» TASK DETAILS:
Show the lines of the material that contain the word "microphone".

[RECORDS — start]

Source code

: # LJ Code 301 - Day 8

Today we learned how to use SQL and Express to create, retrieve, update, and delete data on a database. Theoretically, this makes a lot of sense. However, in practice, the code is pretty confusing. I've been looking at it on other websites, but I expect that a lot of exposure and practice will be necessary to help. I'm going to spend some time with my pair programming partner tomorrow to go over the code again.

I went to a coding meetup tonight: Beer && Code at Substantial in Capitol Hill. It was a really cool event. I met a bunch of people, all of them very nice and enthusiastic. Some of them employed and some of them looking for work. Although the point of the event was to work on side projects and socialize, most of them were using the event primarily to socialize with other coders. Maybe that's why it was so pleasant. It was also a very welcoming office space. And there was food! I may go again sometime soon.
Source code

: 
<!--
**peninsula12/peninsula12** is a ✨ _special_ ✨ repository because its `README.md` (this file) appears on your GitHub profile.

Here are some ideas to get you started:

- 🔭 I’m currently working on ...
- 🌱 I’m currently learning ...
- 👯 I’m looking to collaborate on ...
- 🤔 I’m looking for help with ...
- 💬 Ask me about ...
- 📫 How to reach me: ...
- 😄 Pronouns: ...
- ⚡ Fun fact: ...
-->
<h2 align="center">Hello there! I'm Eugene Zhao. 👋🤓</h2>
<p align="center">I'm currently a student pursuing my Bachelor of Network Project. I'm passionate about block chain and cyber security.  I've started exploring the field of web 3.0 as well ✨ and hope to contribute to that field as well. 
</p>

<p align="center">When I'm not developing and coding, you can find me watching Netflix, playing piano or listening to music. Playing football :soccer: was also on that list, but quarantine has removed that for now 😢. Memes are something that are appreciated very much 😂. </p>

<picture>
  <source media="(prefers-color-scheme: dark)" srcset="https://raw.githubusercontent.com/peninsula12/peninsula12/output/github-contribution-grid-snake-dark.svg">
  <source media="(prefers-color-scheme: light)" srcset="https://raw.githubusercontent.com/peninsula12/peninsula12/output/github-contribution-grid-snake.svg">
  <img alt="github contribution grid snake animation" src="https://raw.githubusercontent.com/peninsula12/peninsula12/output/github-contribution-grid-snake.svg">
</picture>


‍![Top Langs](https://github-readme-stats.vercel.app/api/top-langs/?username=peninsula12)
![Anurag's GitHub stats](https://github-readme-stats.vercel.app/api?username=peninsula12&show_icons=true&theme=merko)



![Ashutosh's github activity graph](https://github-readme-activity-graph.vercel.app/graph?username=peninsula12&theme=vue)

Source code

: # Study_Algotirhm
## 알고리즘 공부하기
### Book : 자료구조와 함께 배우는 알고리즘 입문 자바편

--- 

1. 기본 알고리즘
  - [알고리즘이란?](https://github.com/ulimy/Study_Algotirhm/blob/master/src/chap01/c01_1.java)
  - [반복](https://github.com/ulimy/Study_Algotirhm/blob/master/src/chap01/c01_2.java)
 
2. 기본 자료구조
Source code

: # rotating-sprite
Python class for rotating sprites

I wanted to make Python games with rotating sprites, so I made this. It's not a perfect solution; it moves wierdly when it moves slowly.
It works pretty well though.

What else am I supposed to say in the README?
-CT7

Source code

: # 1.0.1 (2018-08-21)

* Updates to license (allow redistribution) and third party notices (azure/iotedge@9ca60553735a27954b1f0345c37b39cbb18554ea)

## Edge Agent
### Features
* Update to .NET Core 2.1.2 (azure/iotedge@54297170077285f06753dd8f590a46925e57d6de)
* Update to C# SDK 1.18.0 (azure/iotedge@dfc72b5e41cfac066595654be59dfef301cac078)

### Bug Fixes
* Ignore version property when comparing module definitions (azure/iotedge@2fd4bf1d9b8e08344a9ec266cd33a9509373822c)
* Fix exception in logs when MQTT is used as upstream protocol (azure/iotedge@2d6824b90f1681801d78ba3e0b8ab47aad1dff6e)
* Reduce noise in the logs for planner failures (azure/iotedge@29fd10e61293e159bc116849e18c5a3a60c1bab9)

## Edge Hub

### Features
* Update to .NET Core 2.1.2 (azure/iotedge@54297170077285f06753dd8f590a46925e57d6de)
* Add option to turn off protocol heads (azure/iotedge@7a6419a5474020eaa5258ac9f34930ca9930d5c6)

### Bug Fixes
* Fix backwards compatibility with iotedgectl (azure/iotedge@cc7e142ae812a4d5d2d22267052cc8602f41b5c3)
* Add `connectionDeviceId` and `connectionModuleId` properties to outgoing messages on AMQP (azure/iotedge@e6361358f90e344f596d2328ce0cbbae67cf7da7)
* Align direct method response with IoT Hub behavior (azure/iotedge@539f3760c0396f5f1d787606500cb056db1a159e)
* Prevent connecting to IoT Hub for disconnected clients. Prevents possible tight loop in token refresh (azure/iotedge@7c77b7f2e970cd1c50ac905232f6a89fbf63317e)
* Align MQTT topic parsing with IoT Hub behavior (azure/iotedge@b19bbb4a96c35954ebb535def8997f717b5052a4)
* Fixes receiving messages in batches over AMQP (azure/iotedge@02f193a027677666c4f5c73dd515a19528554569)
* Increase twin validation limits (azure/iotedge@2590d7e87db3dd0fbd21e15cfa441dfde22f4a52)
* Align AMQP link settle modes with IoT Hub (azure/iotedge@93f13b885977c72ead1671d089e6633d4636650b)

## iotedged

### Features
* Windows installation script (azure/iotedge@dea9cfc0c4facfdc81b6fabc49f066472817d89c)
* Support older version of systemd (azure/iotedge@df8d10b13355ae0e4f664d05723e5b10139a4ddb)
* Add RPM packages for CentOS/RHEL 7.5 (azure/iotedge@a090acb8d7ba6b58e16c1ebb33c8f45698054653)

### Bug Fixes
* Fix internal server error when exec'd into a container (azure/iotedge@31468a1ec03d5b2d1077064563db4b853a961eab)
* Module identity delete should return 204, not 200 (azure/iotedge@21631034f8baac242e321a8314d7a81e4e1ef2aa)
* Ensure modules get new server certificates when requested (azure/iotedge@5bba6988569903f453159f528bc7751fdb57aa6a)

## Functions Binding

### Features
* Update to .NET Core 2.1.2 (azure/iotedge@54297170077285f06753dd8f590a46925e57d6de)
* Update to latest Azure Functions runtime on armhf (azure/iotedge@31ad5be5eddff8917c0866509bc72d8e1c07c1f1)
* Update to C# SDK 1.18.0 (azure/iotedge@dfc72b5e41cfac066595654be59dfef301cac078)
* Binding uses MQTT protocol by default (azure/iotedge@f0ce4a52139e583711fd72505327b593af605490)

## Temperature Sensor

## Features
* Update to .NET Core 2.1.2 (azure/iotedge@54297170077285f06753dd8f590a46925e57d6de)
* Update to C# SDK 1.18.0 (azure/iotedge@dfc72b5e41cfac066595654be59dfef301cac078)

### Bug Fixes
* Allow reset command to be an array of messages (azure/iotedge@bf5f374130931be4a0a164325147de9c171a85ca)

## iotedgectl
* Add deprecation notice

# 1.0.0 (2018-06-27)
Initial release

[RECORDS — finish]
[RECORDS — start]

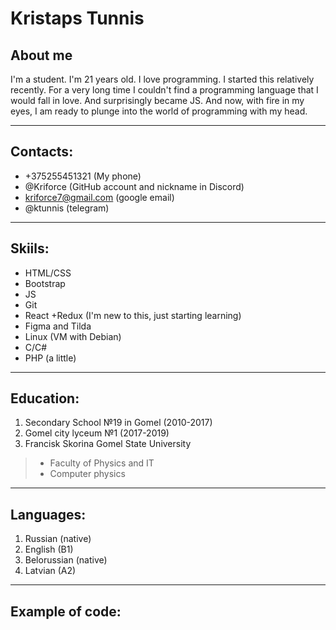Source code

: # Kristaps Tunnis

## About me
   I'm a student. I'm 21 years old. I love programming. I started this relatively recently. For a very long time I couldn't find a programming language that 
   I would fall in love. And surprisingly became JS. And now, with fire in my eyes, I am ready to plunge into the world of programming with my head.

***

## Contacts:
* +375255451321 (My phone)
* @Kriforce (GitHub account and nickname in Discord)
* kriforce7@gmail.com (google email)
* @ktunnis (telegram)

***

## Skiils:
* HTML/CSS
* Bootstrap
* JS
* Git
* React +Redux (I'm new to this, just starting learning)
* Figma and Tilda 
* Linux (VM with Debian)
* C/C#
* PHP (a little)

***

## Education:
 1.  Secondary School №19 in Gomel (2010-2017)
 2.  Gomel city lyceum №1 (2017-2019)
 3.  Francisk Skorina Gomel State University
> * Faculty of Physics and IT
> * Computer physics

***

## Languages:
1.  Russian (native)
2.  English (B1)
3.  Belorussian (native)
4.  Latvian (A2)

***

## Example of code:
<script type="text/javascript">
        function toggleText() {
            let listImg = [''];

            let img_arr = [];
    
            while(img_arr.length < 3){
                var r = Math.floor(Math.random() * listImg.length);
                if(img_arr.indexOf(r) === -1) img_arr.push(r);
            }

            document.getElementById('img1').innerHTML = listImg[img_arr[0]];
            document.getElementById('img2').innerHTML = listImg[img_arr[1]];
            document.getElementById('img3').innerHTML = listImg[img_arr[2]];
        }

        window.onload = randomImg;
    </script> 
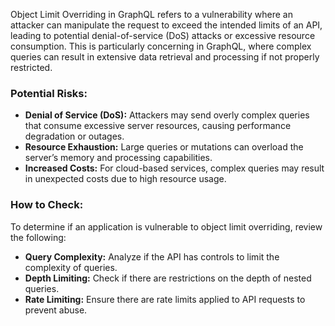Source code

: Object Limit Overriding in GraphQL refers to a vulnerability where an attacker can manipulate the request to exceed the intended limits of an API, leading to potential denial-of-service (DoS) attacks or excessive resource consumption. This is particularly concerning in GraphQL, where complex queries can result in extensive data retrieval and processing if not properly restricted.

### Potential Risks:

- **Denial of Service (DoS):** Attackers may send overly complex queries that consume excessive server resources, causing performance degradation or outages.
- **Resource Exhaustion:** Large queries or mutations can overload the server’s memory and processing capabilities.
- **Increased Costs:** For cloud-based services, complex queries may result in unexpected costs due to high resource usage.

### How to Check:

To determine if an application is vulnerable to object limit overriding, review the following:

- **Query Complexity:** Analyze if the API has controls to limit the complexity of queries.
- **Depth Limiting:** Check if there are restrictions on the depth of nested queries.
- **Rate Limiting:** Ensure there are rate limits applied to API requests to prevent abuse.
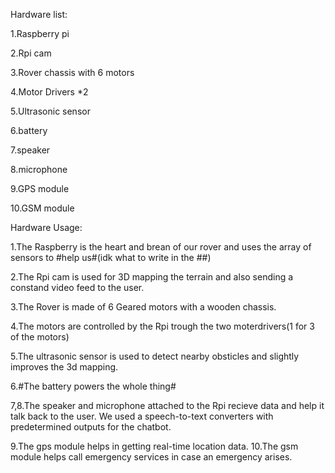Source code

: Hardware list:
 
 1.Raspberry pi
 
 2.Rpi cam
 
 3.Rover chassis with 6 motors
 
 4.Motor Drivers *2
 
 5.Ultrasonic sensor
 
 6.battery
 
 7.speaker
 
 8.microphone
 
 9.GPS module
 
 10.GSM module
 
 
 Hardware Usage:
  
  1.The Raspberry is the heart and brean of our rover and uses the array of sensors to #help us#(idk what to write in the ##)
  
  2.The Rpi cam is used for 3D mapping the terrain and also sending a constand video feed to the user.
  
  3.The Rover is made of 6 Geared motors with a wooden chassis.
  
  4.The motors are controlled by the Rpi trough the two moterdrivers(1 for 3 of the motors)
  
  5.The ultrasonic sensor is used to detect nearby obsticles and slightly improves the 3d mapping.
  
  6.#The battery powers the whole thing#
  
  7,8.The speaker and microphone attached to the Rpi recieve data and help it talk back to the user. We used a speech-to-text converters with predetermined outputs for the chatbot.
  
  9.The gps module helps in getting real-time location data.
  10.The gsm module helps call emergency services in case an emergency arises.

[RECORDS — finish]

» YOUR SOLUTION:
 8.microphone
  7,8.The speaker and microphone attached to the Rpi recieve data and help it talk back to the user. We used a speech-to-text converters with predetermined outputs for the chatbot.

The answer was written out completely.